Kisruh status kontrak PT Freeport Indonesia yang berujung kepada penghentian produksi, telah menyedot perhatian induk perusahaan tambang yang berkantor pusat di Amerika Serikat (AS) tersebut. Bahkan, President dan CEO Freeport-McMoRan Inc. Richard C. Adkerson mengunjungi Indonesia untuk mengupayakan penyelesaian persoalan itu.
“Saya telah berada di Jakarta selama beberapa hari untuk menangani berbagai permasalahan yang saat ini dihadapi perusahaan sehubungan dengan diterbitkannya peraturan-peraturan dari Kementerian Energi dan Sumber Daya Mineral (ESDM) terkait ekspor konsentrat,” katanya dalam siaran pers Freeport, Senin (20/2).
Menurut dia, tim manajemen dan beberapa tokoh masyarakat Papua terus bekerja sama melindungi kepentingan Freeport dan semua pemangku kepentingan, termasuk nasib karyawan. Sebab, selama lebih dari lima tahun, Freeport telah secara konsisten beritikad baik menanggapi perubahan hukum dan peraturan Pemerintah Indonesia. Beberapa di antara perubahan itu berdampak negatif terhadap operasionalnya di tambang Grasberg, Papua.
(Baca: Mulai Proses Arbitrase, Bos Freeport: Pemerintah Langgar Kontrak)
Salah satu aturan yang disoroti adalah Peraturan Pemerintah Nomor 1 tahun 2017. Meskipun UU Pertambangan Mineral dan Batubara 2009 menyatakan bahwa Kontrak Karya tetap sah berlaku selama jangka waktunya. Pemerintah meminta Freeport mengakhiri Kontrak Karya tahun 1991 agar memperoleh suatu izin operasi yang tidak pasti dan persetujuan ekspor jangka pendek.
Di sisi lain, Freeport berupaya fleksibel dan berkomitmen mengubah Kontrak Karya ke Izin Usaha Pertambangan Khusus (IUPK) dengan tetap memberikan hak-hak yang sama sebagaimana diatur dalam Kontrak Karya. Hal ini sejalan dengan surat jaminan dari Pemerintah kepada PTFI tanggal 7 Oktober 2015.
Freeport telah mendiskusikan dengan pemerintah untuk memperoleh jangka waktu enam bulan guna merundingkan perjanjian investasi ini. Ekspor akan diizinkan dan Kontrak Karya tetap berlaku sebelum ditandatanganinya perjanjian investasi tersebut. Namun, peraturan-peraturan pemerintah saat ini mewajibkan Kontrak Karya diakhiri untuk memperoleh izin ekspor. "Hal ini tidak dapat kami terima," kata Adkerson.
Ia mengatakan, Freeport tidak dapat melepaskan hak-hak hukum yang diberikan oleh Kontrak Karya.
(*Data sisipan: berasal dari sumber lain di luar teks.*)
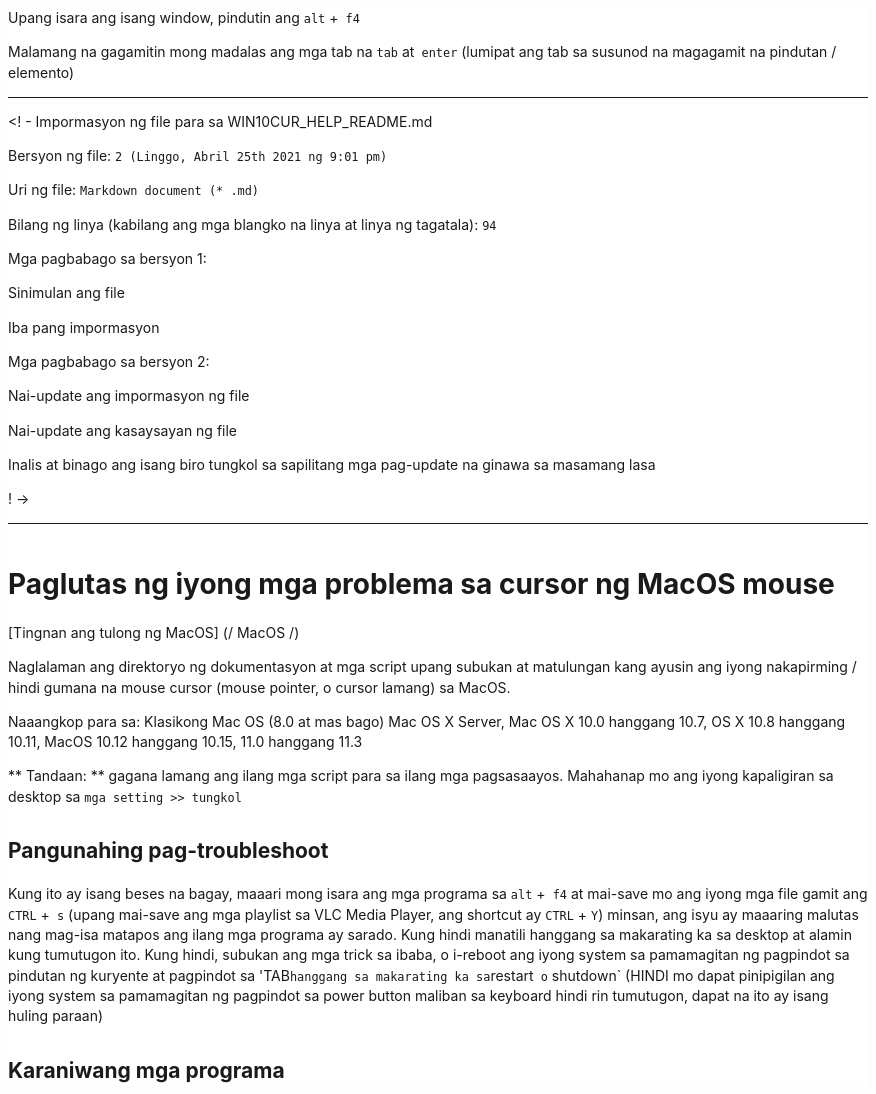 Upang isara ang isang window, pindutin ang `alt` +` f4`

Malamang na gagamitin mong madalas ang mga tab na `tab` at` enter` (lumipat ang tab sa susunod na magagamit na pindutan / elemento)

***

<! - Impormasyon ng file para sa WIN10CUR_HELP_README.md

Bersyon ng file: `2 (Linggo, Abril 25th 2021 ng 9:01 pm)`

Uri ng file: `Markdown document (* .md)`

Bilang ng linya (kabilang ang mga blangko na linya at linya ng tagatala): `94`

Mga pagbabago sa bersyon 1:

Sinimulan ang file

Iba pang impormasyon

Mga pagbabago sa bersyon 2:

Nai-update ang impormasyon ng file

Nai-update ang kasaysayan ng file

Inalis at binago ang isang biro tungkol sa sapilitang mga pag-update na ginawa sa masamang lasa

! ->

***

# Paglutas ng iyong mga problema sa cursor ng MacOS mouse

[Tingnan ang tulong ng MacOS] (/ MacOS /)

Naglalaman ang direktoryo ng dokumentasyon at mga script upang subukan at matulungan kang ayusin ang iyong nakapirming / hindi gumana na mouse cursor (mouse pointer, o cursor lamang) sa MacOS.

Naaangkop para sa: Klasikong Mac OS (8.0 at mas bago) Mac OS X Server, Mac OS X 10.0 hanggang 10.7, OS X 10.8 hanggang 10.11, MacOS 10.12 hanggang 10.15, 11.0 hanggang 11.3

** Tandaan: ** gagana lamang ang ilang mga script para sa ilang mga pagsasaayos. Mahahanap mo ang iyong kapaligiran sa desktop sa `mga setting >> tungkol`

## Pangunahing pag-troubleshoot

Kung ito ay isang beses na bagay, maaari mong isara ang mga programa sa `alt` +` f4` at mai-save mo ang iyong mga file gamit ang `CTRL` +` s` (upang mai-save ang mga playlist sa VLC Media Player, ang shortcut ay `CTRL` + `Y`) minsan, ang isyu ay maaaring malutas nang mag-isa matapos ang ilang mga programa ay sarado. Kung hindi manatili hanggang sa makarating ka sa desktop at alamin kung tumutugon ito. Kung hindi, subukan ang mga trick sa ibaba, o i-reboot ang iyong system sa pamamagitan ng pagpindot sa pindutan ng kuryente at pagpindot sa 'TAB` hanggang sa makarating ka sa `restart` o` shutdown` (HINDI mo dapat pinipigilan ang iyong system sa pamamagitan ng pagpindot sa power button maliban sa keyboard hindi rin tumutugon, dapat na ito ay isang huling paraan)

## Karaniwang mga programa
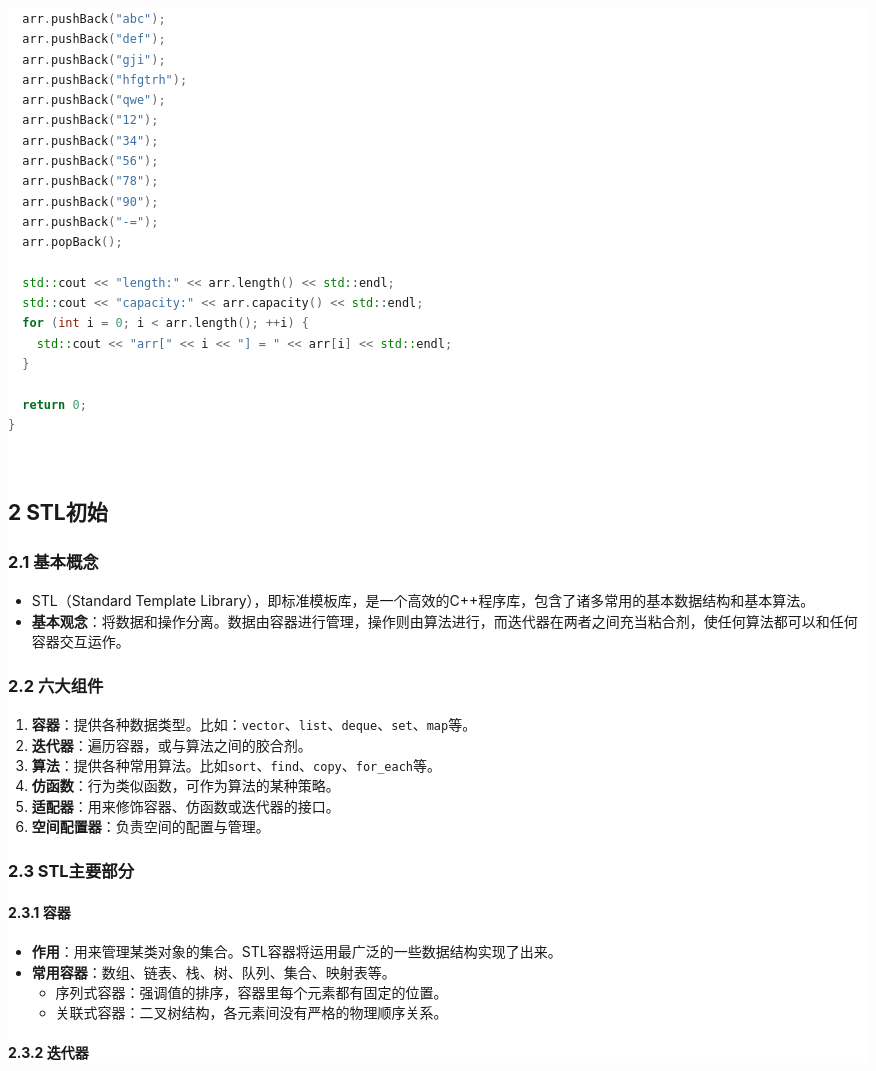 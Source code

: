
   ```c++
    arr.pushBack("abc");
    arr.pushBack("def");
    arr.pushBack("gji");
    arr.pushBack("hfgtrh");
    arr.pushBack("qwe");
    arr.pushBack("12");
    arr.pushBack("34");
    arr.pushBack("56");
    arr.pushBack("78");
    arr.pushBack("90");
    arr.pushBack("-=");
    arr.popBack();
  
    std::cout << "length:" << arr.length() << std::endl;
    std::cout << "capacity:" << arr.capacity() << std::endl;
    for (int i = 0; i < arr.length(); ++i) {
      std::cout << "arr[" << i << "] = " << arr[i] << std::endl;
    }
  
    return 0;
  }
  ```

<br>

## 2 STL初始

### 2.1 基本概念

* STL（Standard Template Library），即标准模板库，是一个高效的C++程序库，包含了诸多常用的基本数据结构和基本算法。
* **基本观念**：将数据和操作分离。数据由容器进行管理，操作则由算法进行，而迭代器在两者之间充当粘合剂，使任何算法都可以和任何容器交互运作。

### 2.2 六大组件

1. **容器**：提供各种数据类型。比如：`vector`、`list`、`deque`、`set`、`map`等。
2. **迭代器**：遍历容器，或与算法之间的胶合剂。
3. **算法**：提供各种常用算法。比如`sort`、`find`、`copy`、`for_each`等。
4. **仿函数**：行为类似函数，可作为算法的某种策略。
5. **适配器**：用来修饰容器、仿函数或迭代器的接口。
6. **空间配置器**：负责空间的配置与管理。

### 2.3 STL主要部分

#### 2.3.1 容器

* **作用**：用来管理某类对象的集合。STL容器将运用最广泛的一些数据结构实现了出来。
* **常用容器**：数组、链表、栈、树、队列、集合、映射表等。
  * 序列式容器：强调值的排序，容器里每个元素都有固定的位置。
  * 关联式容器：二叉树结构，各元素间没有严格的物理顺序关系。

#### 2.3.2 迭代器
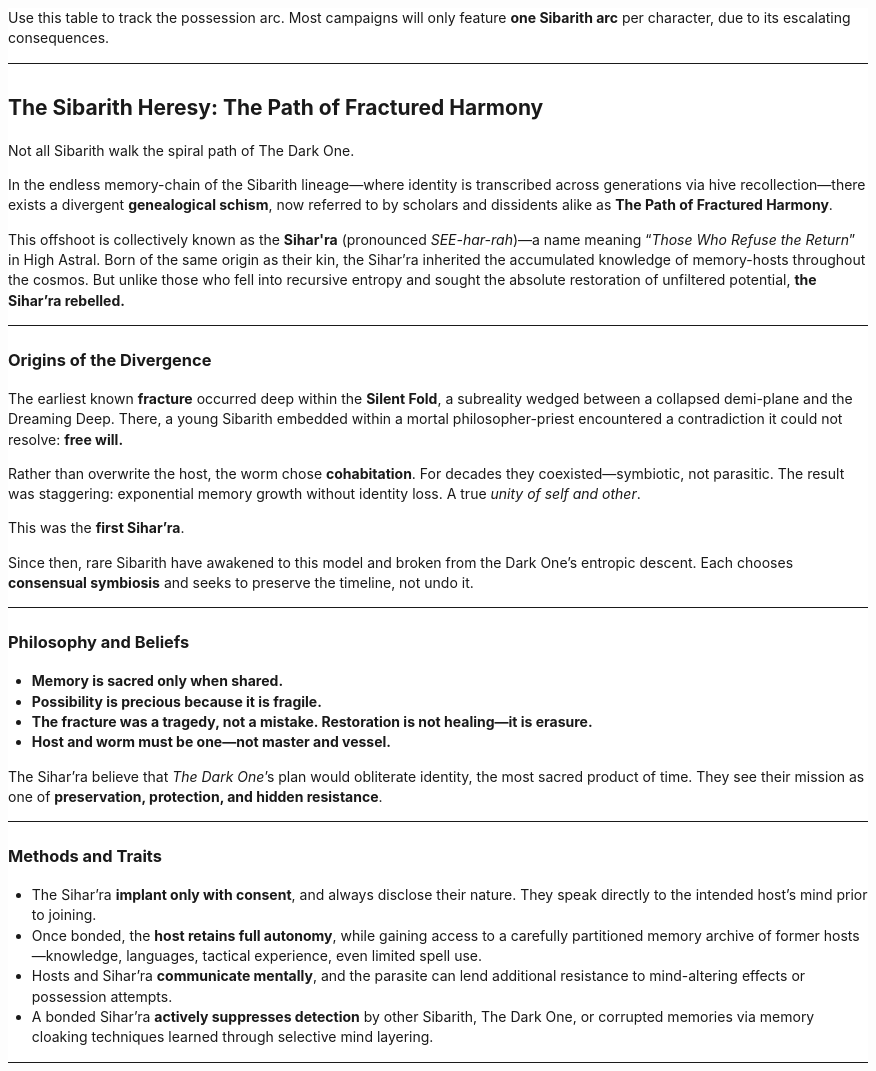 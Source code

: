 Use this table to track the possession arc. Most campaigns will only feature **one Sibarith arc** per character, due to its escalating consequences.

---
## The Sibarith Heresy: The Path of Fractured Harmony

Not all Sibarith walk the spiral path of The Dark One.

In the endless memory-chain of the Sibarith lineage—where identity is transcribed across generations via hive recollection—there exists a divergent **genealogical schism**, now referred to by scholars and dissidents alike as **The Path of Fractured Harmony**.

This offshoot is collectively known as the **Sihar'ra** (pronounced *SEE-har-rah*)—a name meaning “*Those Who Refuse the Return*” in High Astral. Born of the same origin as their kin, the Sihar’ra inherited the accumulated knowledge of memory-hosts throughout the cosmos. But unlike those who fell into recursive entropy and sought the absolute restoration of unfiltered potential, **the Sihar’ra rebelled.**

---

### Origins of the Divergence

The earliest known **fracture** occurred deep within the **Silent Fold**, a subreality wedged between a collapsed demi-plane and the Dreaming Deep. There, a young Sibarith embedded within a mortal philosopher-priest encountered a contradiction it could not resolve: **free will.**

Rather than overwrite the host, the worm chose **cohabitation**. For decades they coexisted—symbiotic, not parasitic. The result was staggering: exponential memory growth without identity loss. A true *unity of self and other*.

This was the **first Sihar’ra**.

Since then, rare Sibarith have awakened to this model and broken from the Dark One’s entropic descent. Each chooses **consensual symbiosis** and seeks to preserve the timeline, not undo it.

---

### Philosophy and Beliefs

- **Memory is sacred only when shared.**  
- **Possibility is precious because it is fragile.**  
- **The fracture was a tragedy, not a mistake. Restoration is not healing—it is erasure.**  
- **Host and worm must be one—not master and vessel.**

The Sihar’ra believe that *The Dark One*’s plan would obliterate identity, the most sacred product of time. They see their mission as one of **preservation, protection, and hidden resistance**.

---

### Methods and Traits

- The Sihar’ra **implant only with consent**, and always disclose their nature. They speak directly to the intended host’s mind prior to joining.
- Once bonded, the **host retains full autonomy**, while gaining access to a carefully partitioned memory archive of former hosts—knowledge, languages, tactical experience, even limited spell use.
- Hosts and Sihar’ra **communicate mentally**, and the parasite can lend additional resistance to mind-altering effects or possession attempts.
- A bonded Sihar’ra **actively suppresses detection** by other Sibarith, The Dark One, or corrupted memories via memory cloaking techniques learned through selective mind layering.

---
Alasannya hal itu merupakan dasar dari kestabilan dan perlindungan jangka panjang bagi perusahaan dan vital terhadap kepentingan jangka panjang para pekerja dan para pemegang saham Freeport.
Kepastian hukum dan fiskal sangat penting bagi Freeport untuk melakukan investasi modal skala besar berjangka panjang. Apalagi, Freeport akan mengembangkan cadangan di lokasi terpencil, di Papua. (Baca: Chappy Hakim Mundur dari Presdir Freeport Indonesia)
Menurut Adkerson, hukum Indonesia mencerminkan prinsip hukum yang diterima secara internasional. Artinya, suatu kontrak merupakan undang-undang bagi pihak-pihak yang berkontrak tersebut dan kontrak tidak dapat diubah atau diakhiri secara sepihak, meskipun berdasarkan hukum dan peraturan perundangan yang diterbitkan kemudian.
Pada 17 Januari lalu, Freeport Indonesia telah menyampaikan kepada Kementerian Energi dan Sumber Daya Mineral mengenai tindakan-tindakan wanprestasi dan pelanggaran Kontrak Karya oleh Pemerintah.
“Perselisihan yang akan terjadi dengan pemerintah dapat diselesaikan tapi dengan mencadangkan hak-hak sesuai Kontrak Karya, termasuk hak untuk memulai arbitrase untuk menegakkan setiap ketentuan-ketentuan Kontrak Karya dan memperoleh ganti rugi yang sesuai,” kata Adkerson.
(Baca: Jonan Pilih Freeport Arbitrase Daripada Hembuskan Isu PHK)
Freeport berharap masih bisa mencapai kesepakatan dengan Pemerintahn Indonesia dalam waktu 120 hari ke depan sehingga tidak perlu membawa sengketa tersebut ke arbitrase. “Saya tetap berharap bahwa kita dapat mencapai jalan keluar yang disepakati bersama oleh perusahaan dan pemerintah,” kata Adkerson.